# Take enough gun!



## BR549 (Feb 5, 2006)

I *used *to believe O'Conner until I read the reprint of a 1950' article he wrote in which he called 30-06 too small for deer and the poor old 30-30 was simply too small to kill them. The reason? He had to take 6 shots at one with an 06....... while it was running away before it dropped. But a 270 was better because he killed a deer standing broadside with one shot. I threw the rag in the trash. He had an agenda.
By the way, the 06 was using the plain ole' Hornady 180 gr spire point Interlock bullet. Nothing "premium" about it.


----------



## Munsterlndr (Oct 16, 2004)

BR549 said:


> I *used *to believe O'Conner until I read the reprint of a 1950' article he wrote in which he called 30-06 too small for deer and the poor old 30-30 was simply too small to kill them. The reason? He had to take 6 shots at one with an 06....... while it was running away before it dropped. But a 270 was better because he killed a deer standing broadside with one shot. I threw the rag in the trash. He had an agenda.
> By the way, the 06 was using the plain ole' Hornady 180 gr spire point Interlock bullet. Nothing "premium" about it.


Somewhat ironic that you discount O'connors opinion based on his relating an anecdotal experience yet are perfectly willing to deep six the .270 as being inadequate based on a similar anecdotal experience. As has been pointed out, the problem in bullet performance relayed in your original story had little to do with the caliber and a great deal to do with the construction of the particular bullet involved and the fact that the moose was shot at a range of 8 yards.


----------



## Swamp Monster (Jan 11, 2002)

BR549 said:


> I He had an agenda.
> By the way, the 06 was using the plain ole' Hornady 180 gr spire point Interlock bullet. Nothing "premium" about it.

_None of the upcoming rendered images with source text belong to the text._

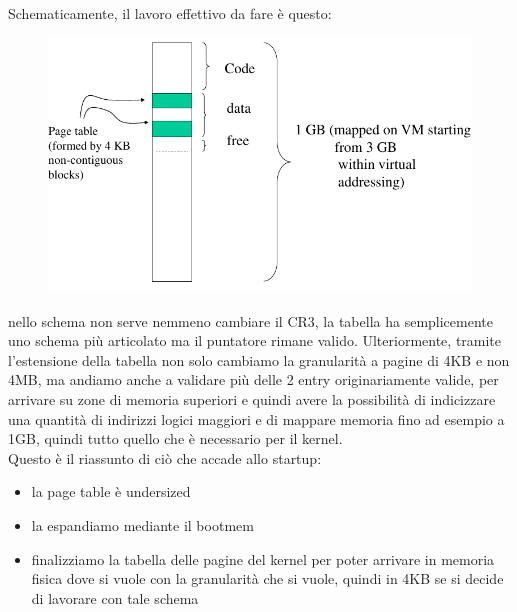 \documentclass[12pt, oneside]{extbook}
\begin{document}
Schematicamente, il lavoro effettivo da fare è questo: 
\begin{figure}[!h]
	\includegraphics[scale=0.4]{immagini/bootmem_work.png}
\end{figure}
nello schema non serve nemmeno cambiare il CR3, la tabella ha semplicemente uno schema più articolato ma il puntatore rimane valido. Ulteriormente, tramite l'estensione della tabella non solo cambiamo la granularità a pagine di 4KB e non 4MB, ma andiamo anche a validare più delle 2 entry originariamente valide, per arrivare su zone di memoria superiori e quindi avere la possibilità di indicizzare una quantità di indirizzi logici maggiori e di mappare memoria fino ad esempio a 1GB, quindi tutto quello che è necessario per il kernel.\\ Questo è il riassunto di ciò che accade allo startup:
\begin{itemize}
\item la page table è undersized
\item la espandiamo mediante il bootmem
\item finalizziamo la tabella delle pagine del kernel per poter arrivare in memoria fisica dove si vuole con la granularità che si vuole, quindi in 4KB se si decide di lavorare con tale schema
\end{itemize}
\end{document}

Actually the interlock is a premium bullet...by design it is not just a normal cup and core bullet. It's been around for a long time and works very well and priced right. It would not be my first, or even second choice for moose in any caliber however. I have used it on deer with great success...when I want to reload for good value and performance, I use interlocks. It may not be a super premium bullet with 100% weight retention, but it is a very good bullet.


----------



## BR549 (Feb 5, 2006)

Munsterlndr said:


> Somewhat ironic that you discount O'connors opinion based on his relating an anecdotal experience yet are perfectly willing to deep six the .270 as being inadequate based on a similar anecdotal experience. As has been pointed out, the problem in bullet performance relayed in your original story had little to do with the caliber and a great deal to do with the construction of the particular bullet involved and the fact that the moose was shot at a range of 8 yards.


Basic reader comprehension will hopefully prevail. No, I'm not basing experience similar to O'Connor. O'Conner based his on the fact that he shot at a running deer and missed the kill zone. I based mine on broadside close range kill zone shots, 4 guides who do this for a living that have a 98% success rate and 38 clients a year. I'll take the word of the fellas who shot the moose and 4 guides who guide 37 kills a year. So you simply have to ways to go with the 270 on moose, take it, or leave it. If you take it, good luck with that.


----------



## Munsterlndr (Oct 16, 2004)

BR549 said:


> Basic reader comprehension will hopefully prevail.


No, hopefully a basic understanding of bullet construction and performance will prevail instead of a blanket condemnation of a perfectly good caliber based on third hand anecdotal experiences.


----------